Solution — Second version (V2)
The DSN import flow was redesigned to reduce friction and better reflect the system’s technical behavior, making file upload faster, clearer, and more intuitive :





Why this V2 works better ?
Fewer steps, no modal friction
Clear system feedback at every stage
Better alignment with technical realities
Faster perceived performance and higher confidence
Project 2 — Job matching for reliable market comparisons
Problem
As companies grow, job titles become increasingly inconsistent.
Similar roles can be named differently across teams, making salary analysis unreliable.
For Ferway, this created several challenges:
Company job titles were too heterogeneous to be analyzed directly
Manual job mapping was time-consuming and error-prone
Users didn’t always understand which Ferway role to select
Incorrect mappings led to inaccurate salary benchmarks
As a result, users struggled to fully leverage Ferway’s market analysis capabilities.
Solution
To solve this, I designed a dedicated matching flow that helps users associate their internal job titles with Ferway’s standardized roles, ensuring accurate salary analysis while reducing manual effort.






Impact & learnings
Impact
These two project improved how data is activated within Ferway, making salary analysis faster, more reliable, and easier to scale.

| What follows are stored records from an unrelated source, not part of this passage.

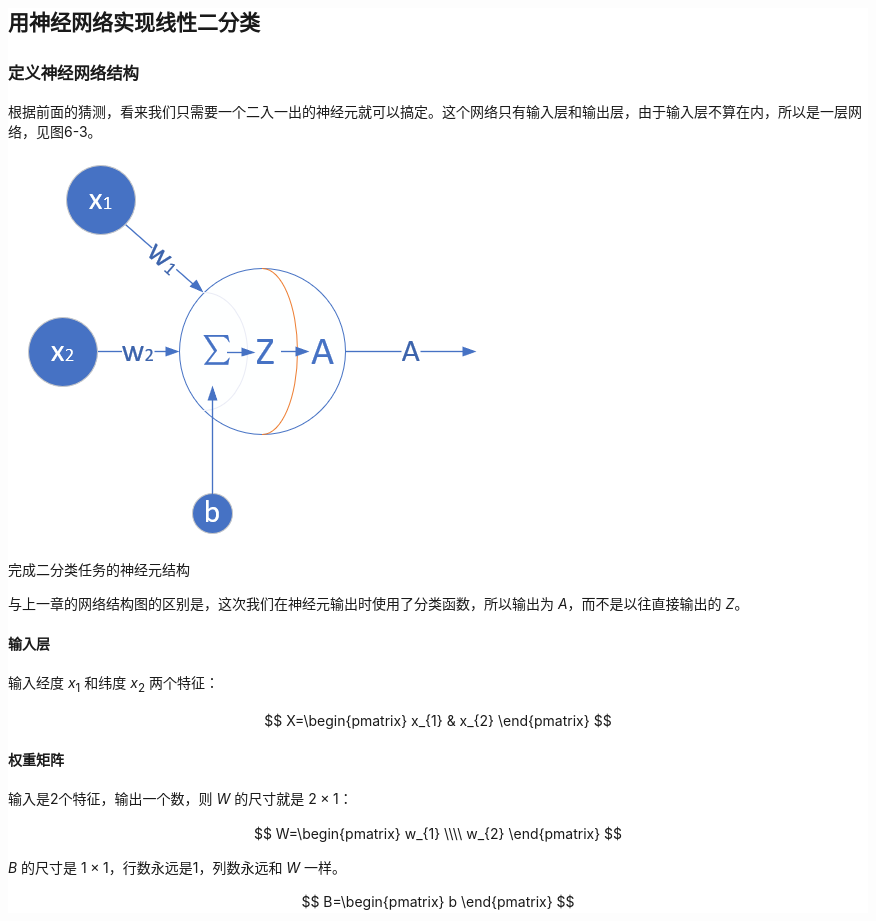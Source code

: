 ## 用神经网络实现线性二分类

### 定义神经网络结构

根据前面的猜测，看来我们只需要一个二入一出的神经元就可以搞定。这个网络只有输入层和输出层，由于输入层不算在内，所以是一层网络，见图6-3。

![](img/img9.jpg)

完成二分类任务的神经元结构

与上一章的网络结构图的区别是，这次我们在神经元输出时使用了分类函数，所以输出为 $A$，而不是以往直接输出的 $Z$。

#### 输入层

输入经度 $x_1$ 和纬度 $x_2$ 两个特征：

$$
X=\begin{pmatrix}
x_{1} & x_{2}
\end{pmatrix}
$$

#### 权重矩阵

输入是2个特征，输出一个数，则 $W$ 的尺寸就是 $2\times 1$：

$$
W=\begin{pmatrix}
w_{1} \\\\ w_{2}
\end{pmatrix}
$$

$B$ 的尺寸是 $1\times 1$，行数永远是1，列数永远和 $W$ 一样。

$$
B=\begin{pmatrix}
b
\end{pmatrix}
$$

By simplifying DSN imports and standardizing job matching:
Users can populate employee data significantly faster than with manual input
Job titles are consistently aligned with Ferway’s market taxonomy
Salary insights become more accurate and comparable
Complex setup steps are easier to understand and complete
Key learnings
Raw data only creates value once it is properly structured and aligned
Automation should accelerate workflows without removing user control
Clear system feedback is essential in data-heavy experiences
Iteration is key when designing workflows with strong technical constraints
Trust and clarity matter more than speed in critical setup moments
Final reflection
This project highlighted the importance of designing data activation workflows, not just interfaces.
By focusing on clarity, progressive automation, and user confidence, complex HR data can be transformed into reliable and actionable insights, supporting both day-to-day operations and long-term product scalability.